PwC and London Transport Museum collaborated with the international law firm Gowling WLG and Thales, the global transport and security company and produced a report titled ‘Rethinking Smart Futures’.
This report provides a new take on the future, specifically on smart cities. The researched focused on the prospect of socially inclusive smart cities and the correlation between people, technology, data and transport. It identified the key challenges that come with making this vision a reality. The report calls for central and local government as well as public and private sector industries to collaborate with one another in order to implement their recommendations.

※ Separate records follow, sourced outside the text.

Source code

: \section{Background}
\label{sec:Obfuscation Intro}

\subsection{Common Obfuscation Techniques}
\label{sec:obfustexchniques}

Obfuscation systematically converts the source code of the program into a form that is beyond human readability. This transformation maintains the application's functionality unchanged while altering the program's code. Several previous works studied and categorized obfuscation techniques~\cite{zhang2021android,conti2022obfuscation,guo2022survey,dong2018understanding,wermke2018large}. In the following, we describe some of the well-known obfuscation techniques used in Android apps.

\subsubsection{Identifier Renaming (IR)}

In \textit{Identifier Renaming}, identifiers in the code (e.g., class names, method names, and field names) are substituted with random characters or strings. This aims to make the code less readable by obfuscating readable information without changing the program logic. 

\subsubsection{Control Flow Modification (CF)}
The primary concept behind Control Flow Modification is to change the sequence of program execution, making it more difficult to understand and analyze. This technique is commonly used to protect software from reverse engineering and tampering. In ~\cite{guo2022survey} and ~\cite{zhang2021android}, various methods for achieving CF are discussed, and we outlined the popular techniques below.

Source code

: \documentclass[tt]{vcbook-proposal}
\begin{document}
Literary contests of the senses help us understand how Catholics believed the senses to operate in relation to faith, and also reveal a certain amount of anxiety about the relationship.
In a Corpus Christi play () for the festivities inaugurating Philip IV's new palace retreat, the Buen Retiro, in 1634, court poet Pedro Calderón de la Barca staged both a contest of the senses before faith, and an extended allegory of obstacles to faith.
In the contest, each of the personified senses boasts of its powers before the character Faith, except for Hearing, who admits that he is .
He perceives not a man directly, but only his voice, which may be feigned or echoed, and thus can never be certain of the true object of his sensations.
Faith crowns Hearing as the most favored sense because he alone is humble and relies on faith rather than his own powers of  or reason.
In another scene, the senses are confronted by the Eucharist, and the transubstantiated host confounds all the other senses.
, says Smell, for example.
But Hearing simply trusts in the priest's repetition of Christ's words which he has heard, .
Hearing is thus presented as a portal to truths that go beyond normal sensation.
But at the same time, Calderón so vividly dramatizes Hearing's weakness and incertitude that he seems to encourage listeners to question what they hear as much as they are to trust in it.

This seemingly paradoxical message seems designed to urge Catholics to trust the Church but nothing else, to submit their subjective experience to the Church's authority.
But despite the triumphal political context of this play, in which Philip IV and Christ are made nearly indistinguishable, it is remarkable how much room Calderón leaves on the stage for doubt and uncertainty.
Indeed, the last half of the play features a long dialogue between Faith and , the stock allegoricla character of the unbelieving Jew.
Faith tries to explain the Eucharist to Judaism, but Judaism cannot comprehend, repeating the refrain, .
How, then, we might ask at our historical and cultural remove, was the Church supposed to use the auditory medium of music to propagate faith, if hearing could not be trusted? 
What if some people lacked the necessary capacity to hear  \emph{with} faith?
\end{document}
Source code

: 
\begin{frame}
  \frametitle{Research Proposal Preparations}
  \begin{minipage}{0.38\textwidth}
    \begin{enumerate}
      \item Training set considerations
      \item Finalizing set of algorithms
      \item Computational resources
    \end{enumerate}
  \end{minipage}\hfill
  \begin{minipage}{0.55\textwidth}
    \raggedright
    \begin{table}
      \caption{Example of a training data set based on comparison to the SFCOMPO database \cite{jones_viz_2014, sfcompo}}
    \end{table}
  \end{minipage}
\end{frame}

Some of the recommendations include: outlining a shared vision and measures for the success of the UK’s smart future, producing processes that are trustworthy and well-regulated for data sharing in order to be protected from cyber-attacks, creating a new national transport framework for private/public procurement and investment in innovation as well as encouraging central and local government to collaborate with the private sector to provide funding for schemes that are in favor of ‘blue-sky’ innovation.
Transport Leader at PwC, Grant Klein, said “We found key hurdles in developing smart cities: too much choice from an array of innovations; too many cooks with competing interests which can lead to inaction or disconnects, and when it comes to strategies, one size definitely doesn’t fit all cities.”
He continued: “It’s vital that cities take ownership of what the smart future should look like for them, how to ensure integration between services, and how it will improve citizens’ lives.”
“Our report analyses how to navigate and overcome these roadblocks. There are elements of the ‘smart city’ emerging across the UK, tackling issues such as transport health and data in cities including Leeds, Birmingham and Manchester. But progress overall is still piecemeal across the UK,
If we are to encourage economic growth and meet the evolving needs of our citizens, we need to step things up a gear and put transport at the heart of every decision.”